Given data:
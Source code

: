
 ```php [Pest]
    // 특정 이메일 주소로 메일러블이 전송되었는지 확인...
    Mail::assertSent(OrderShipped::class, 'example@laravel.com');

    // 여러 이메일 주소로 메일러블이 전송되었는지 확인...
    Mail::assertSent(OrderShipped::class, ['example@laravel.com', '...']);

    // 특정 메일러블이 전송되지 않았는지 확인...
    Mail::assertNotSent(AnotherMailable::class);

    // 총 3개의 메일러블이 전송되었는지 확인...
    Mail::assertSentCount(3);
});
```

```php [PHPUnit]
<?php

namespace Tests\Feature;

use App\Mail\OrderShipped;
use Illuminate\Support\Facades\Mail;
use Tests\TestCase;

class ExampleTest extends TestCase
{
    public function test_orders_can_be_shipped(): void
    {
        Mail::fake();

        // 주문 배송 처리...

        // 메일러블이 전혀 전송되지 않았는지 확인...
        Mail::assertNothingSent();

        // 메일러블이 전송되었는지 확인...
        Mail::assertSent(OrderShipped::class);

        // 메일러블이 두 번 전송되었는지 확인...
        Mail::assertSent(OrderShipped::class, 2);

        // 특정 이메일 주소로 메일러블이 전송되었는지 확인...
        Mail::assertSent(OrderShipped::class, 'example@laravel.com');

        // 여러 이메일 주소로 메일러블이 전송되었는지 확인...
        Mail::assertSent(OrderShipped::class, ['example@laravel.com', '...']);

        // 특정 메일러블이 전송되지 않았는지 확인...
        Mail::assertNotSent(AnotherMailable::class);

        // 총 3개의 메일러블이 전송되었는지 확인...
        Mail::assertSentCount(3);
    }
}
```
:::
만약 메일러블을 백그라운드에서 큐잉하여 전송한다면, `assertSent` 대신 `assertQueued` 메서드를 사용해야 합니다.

Required work: Beginning with the first line and ending with the last, restate the data word for word.

Task solution:
Source code

:
 ```php [Pest]
    // 특정 이메일 주소로 메일러블이 전송되었는지 확인...
    Mail::assertSent(OrderShipped::class, 'example@laravel.com');

    // 여러 이메일 주소로 메일러블이 전송되었는지 확인...
    Mail::assertSent(OrderShipped::class, ['example@laravel.com', '...']);

    // 특정 메일러블이 전송되지 않았는지 확인...
    Mail::assertNotSent(AnotherMailable::class);

    // 총 3개의 메일러블이 전송되었는지 확인...
    Mail::assertSentCount(3);
});
```

```php [PHPUnit]
<?php

namespace Tests\Feature;

use App\Mail\OrderShipped;
use Illuminate\Support\Facades\Mail;
use Tests\TestCase;

class ExampleTest extends TestCase
{
    public function test_orders_can_be_shipped(): void
    {
        Mail::fake();

        // 주문 배송 처리...

        // 메일러블이 전혀 전송되지 않았는지 확인...
        Mail::assertNothingSent();

        // 메일러블이 전송되었는지 확인...
        Mail::assertSent(OrderShipped::class);

        // 메일러블이 두 번 전송되었는지 확인...
        Mail::assertSent(OrderShipped::class, 2);

        // 특정 이메일 주소로 메일러블이 전송되었는지 확인...
        Mail::assertSent(OrderShipped::class, 'example@laravel.com');

        // 여러 이메일 주소로 메일러블이 전송되었는지 확인...
        Mail::assertSent(OrderShipped::class, ['example@laravel.com', '...']);

        // 특정 메일러블이 전송되지 않았는지 확인...
        Mail::assertNotSent(AnotherMailable::class);

        // 총 3개의 메일러블이 전송되었는지 확인...
        Mail::assertSentCount(3);
    }
}
```
:::
만약 메일러블을 백그라운드에서 큐잉하여 전송한다면, `assertSent` 대신 `assertQueued` 메서드를 사용해야 합니다.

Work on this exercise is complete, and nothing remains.